PROBLEM STATEMENT - Find the line with "[Pediacities](http://pediacities.com)" and the line with "Creating dot.communities" in the entries below; output exactly those two lines, every line between them, and no others.

DATASET CONTENT -

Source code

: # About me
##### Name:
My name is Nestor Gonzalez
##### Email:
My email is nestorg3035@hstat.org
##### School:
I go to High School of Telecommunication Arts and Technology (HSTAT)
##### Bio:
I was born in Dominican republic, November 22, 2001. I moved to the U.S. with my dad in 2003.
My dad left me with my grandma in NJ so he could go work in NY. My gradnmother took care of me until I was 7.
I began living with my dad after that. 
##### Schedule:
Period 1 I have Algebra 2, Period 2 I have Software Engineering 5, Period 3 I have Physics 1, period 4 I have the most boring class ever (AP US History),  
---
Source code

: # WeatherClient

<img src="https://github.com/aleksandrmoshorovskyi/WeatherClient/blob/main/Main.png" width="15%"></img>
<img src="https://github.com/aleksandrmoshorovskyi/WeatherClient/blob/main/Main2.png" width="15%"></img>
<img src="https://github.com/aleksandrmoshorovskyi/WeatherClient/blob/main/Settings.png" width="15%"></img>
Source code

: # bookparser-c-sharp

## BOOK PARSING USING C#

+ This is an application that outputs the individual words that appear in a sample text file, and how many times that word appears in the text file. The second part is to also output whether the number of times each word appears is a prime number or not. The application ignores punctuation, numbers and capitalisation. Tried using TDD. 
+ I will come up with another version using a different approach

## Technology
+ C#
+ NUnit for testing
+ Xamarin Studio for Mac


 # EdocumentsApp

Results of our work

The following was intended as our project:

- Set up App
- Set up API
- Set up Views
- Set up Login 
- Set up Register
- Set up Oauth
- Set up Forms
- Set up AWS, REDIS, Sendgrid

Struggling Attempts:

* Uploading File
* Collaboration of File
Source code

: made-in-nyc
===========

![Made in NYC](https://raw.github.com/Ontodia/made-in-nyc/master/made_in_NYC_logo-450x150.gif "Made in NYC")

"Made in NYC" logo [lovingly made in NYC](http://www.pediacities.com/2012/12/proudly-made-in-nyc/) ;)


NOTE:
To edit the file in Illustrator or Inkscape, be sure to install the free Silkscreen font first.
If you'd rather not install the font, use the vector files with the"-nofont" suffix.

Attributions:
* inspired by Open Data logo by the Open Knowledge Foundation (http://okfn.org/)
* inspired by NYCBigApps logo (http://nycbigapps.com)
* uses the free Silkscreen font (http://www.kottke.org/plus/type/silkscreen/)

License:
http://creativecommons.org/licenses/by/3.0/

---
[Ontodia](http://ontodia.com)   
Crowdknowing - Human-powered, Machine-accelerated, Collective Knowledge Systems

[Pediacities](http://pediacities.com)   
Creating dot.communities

--

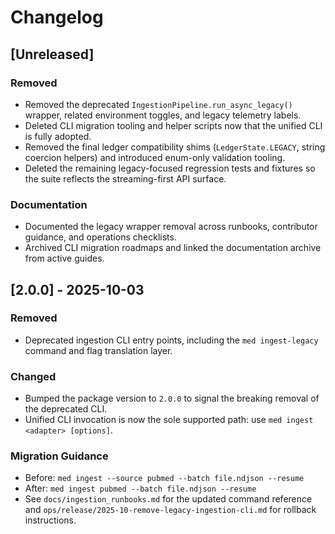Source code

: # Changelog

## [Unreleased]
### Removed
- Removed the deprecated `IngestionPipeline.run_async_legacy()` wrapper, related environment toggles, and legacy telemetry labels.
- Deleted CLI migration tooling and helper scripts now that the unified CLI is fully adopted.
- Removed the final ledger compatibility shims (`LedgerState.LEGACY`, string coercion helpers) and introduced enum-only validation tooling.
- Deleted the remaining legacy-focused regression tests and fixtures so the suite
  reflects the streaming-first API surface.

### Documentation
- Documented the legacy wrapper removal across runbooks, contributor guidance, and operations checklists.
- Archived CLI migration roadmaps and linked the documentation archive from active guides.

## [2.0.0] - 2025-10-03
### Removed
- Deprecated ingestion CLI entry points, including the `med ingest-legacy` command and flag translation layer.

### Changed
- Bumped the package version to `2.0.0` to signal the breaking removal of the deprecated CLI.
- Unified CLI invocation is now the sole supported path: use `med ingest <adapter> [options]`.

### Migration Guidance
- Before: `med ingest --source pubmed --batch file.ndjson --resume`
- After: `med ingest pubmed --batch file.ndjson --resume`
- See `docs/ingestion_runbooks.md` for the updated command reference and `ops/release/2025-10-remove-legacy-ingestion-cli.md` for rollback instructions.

PROBLEM SOLUTION -
[Pediacities](http://pediacities.com)   
Creating dot.communities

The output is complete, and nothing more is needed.